When McKee returned two months later, he immediately contacted A.Z. McKee told A.Z. he had heroin and methamphetamine. McKee and A.Z. spent three days together at a Burlington motel using the drugs and engaging in consensual sex.

Eventually, A.Z’s mother confronted McKee about the sexual encounters between A.Z. and McKee. Bringing another male with her A.Z.’s mother confronted McKee at a hotel room, beat him up, took his cell phone, and pulled A.Z out of the room. Later, A.Z.’s mother scrolled through the phone. She found pictures and videos of her daughter A.Z tied naked to a bed as well as videos of McKee and A.Z. having sex.

After A.Z.’s mother looked at the video clips and photographs on the cell phone, she contacted the Mount Vernon Police Department. On October 30, A.Z.’s mother met with Detective Dave Shackleton.

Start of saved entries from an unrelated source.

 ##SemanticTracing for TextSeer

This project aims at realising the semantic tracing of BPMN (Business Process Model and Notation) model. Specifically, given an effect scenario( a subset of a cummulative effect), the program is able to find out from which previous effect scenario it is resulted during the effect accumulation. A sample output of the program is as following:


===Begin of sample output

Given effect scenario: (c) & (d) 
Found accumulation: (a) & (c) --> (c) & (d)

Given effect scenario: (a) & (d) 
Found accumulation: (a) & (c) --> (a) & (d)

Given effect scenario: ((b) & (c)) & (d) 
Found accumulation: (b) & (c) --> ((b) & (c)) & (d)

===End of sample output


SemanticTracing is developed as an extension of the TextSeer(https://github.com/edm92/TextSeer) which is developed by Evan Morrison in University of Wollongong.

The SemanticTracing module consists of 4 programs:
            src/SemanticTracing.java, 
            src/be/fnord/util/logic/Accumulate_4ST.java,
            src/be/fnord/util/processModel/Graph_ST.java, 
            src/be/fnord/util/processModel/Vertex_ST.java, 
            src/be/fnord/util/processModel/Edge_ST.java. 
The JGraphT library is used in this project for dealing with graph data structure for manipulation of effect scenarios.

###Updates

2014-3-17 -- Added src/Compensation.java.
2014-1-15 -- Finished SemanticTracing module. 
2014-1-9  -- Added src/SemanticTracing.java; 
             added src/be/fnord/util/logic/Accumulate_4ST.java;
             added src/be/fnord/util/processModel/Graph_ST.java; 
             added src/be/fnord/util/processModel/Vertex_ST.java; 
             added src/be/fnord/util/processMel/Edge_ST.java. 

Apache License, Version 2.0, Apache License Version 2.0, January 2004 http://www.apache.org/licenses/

A.Z.’s mother described the video clips and photographs she saw on the cell phone. She left the cell phone with Detective Shackleton. Later, A.Z.’s mother contacted Detective Shackleton to report that J.P., another minor female, told her that McKee gave J.P. drugs in exchange for sex. Brickley obtained a restraining order prohibiting McKee from contacting A.Z.

Application for a Search Warrant

On October 31, Detective Jerrad Ely submitted an application and affidavit (Affidavit) in support of probable cause to obtain a warrant to search McKee’s cell phone to investigate the crimes of “Sexual Exploitation of a Minor RCW 9.68A.040” and “Dealing in Depictions of a Minor Engaged in Sexually Explicit Conduct RCW 9.68A.050.” The court issued a search warrant.

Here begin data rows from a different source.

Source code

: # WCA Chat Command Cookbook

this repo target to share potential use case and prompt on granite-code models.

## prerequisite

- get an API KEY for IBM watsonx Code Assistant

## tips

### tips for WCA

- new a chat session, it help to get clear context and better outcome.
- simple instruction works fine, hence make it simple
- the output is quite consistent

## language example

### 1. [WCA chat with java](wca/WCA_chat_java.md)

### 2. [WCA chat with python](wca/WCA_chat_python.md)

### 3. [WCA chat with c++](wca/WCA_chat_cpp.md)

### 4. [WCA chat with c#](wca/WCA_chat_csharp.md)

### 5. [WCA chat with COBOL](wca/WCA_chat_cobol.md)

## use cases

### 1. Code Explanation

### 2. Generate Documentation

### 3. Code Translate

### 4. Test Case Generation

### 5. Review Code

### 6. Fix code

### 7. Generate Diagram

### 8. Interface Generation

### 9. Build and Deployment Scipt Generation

The warrant allowed the police to obtain evidence from the cell phone described as an LG cell phone with model VX9100 currently being held at the Mount Vernon Police Department for the following items wanted:

“Images, video, documents, text messages, contacts, audio recordings, call logs, calendars, notes, tasks, data/internet usage, any and all identifying data, and any other electronic data from the cell phone showing evidence of the above listed crimes.”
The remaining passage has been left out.